How many of us have rushed out to have airbags installed in our cars ? How
often do we have our brakes checked ? Do we even wear our seatbelts ?

The facts are that :
1)No system can be made 100% safe/infallible.
2)The cost of the system increases geometrically as the 100% mark is approached
3)A compromise *must* be reached between cost and safety.

A good example of the latter would be in the design of ambulances. We could
make them safer via heavier construction, but this would decrease top speed
(which also makes the vehicle safer). The increased response time, however,
would endanger the lives of the patients. Larger engines can be installed to
regain speed, increasing both the purchase cost and operating expense, which
will result in fewer ambulances being available, and increased response time.
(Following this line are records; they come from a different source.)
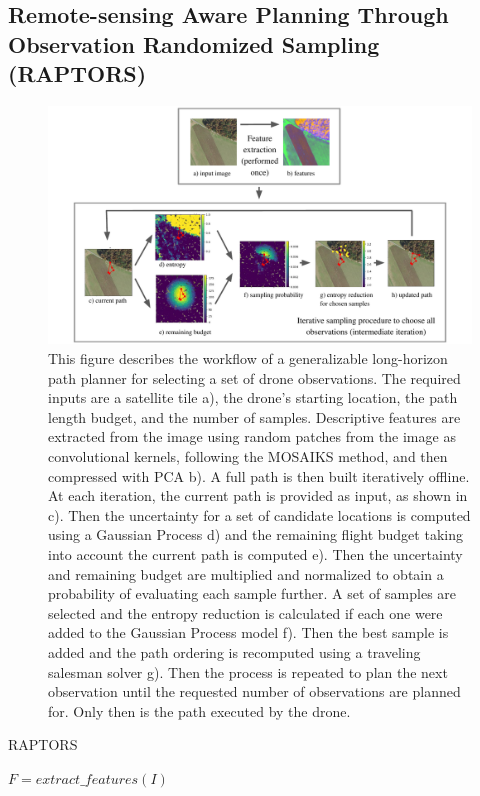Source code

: \subsection{Remote-sensing Aware Planning Through Observation Randomized Sampling (RAPTORS)
}
\begin{figure}
    \centering
    \includegraphics[width=\textwidth, clip, trim={1.5cm, 0, 1.5cm, 0}]{figs/methods/IPP/RAPTORS_concept_figure.pdf}
    \caption{This figure describes the workflow of a generalizable long-horizon path planner for selecting a set of drone observations. The required inputs are a satellite tile a), the drone's starting location, the path length budget, and the number of samples. Descriptive features are extracted from the image using random patches from the image as convolutional kernels, following the MOSAIKS method, and then compressed with PCA b). A full path is then built iteratively offline. At each iteration, the current path is provided as input, as shown in c). Then the uncertainty for a set of candidate locations is computed using a Gaussian Process d) and the remaining flight budget taking into account the current path is computed e). Then the uncertainty and remaining budget are multiplied and normalized to obtain a probability of evaluating each sample further. A set of samples are selected and the entropy reduction is calculated if each one were added to the Gaussian Process model f). Then the best sample is added and the path ordering is recomputed using a traveling salesman solver g). Then the process is repeated to plan the next observation until the requested number of observations are planned for. Only then is the path executed by the drone.
}
    \label{fig:methods:IPP_raptors_overview}
\end{figure}

\begin{algorithm}
\caption{RAPTORS}\label{alg:methods:RAPTORS}
\begin{algorithmic}
\State $F = extract\_features(I)$
\end{algorithmic}
\end{algorithm}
We set the value of human life in countless ways. We must; it is an unavoidable
situation.  But that value is rarely set by an engineer; it is fixed by the
consumer (read you and me) who determine how much they are willing to pay for
their own safety.

Bill Thacker   -   AT&T Network Systems, Columbus, Ohio


Re: computerized discrimination

Randall Davis <DAVIS%OZ.AI.MIT.EDU@XX.LCS.MIT.EDU>
Sun 11 Jan 87 13:54-EST
> Date: Wed 7 Jan 87 15:54:13-PST
> From: Ken Laws <LAWS@SRI-IU.ARPA>
> Subject: Computerized Discrimination
>
> ... Randall Davis made the implicit assumption that the discrimination
>consisted of a rule subtracting some number of points for sex and race,
>and questioned whether the programmer shouldn't have blown the whistle.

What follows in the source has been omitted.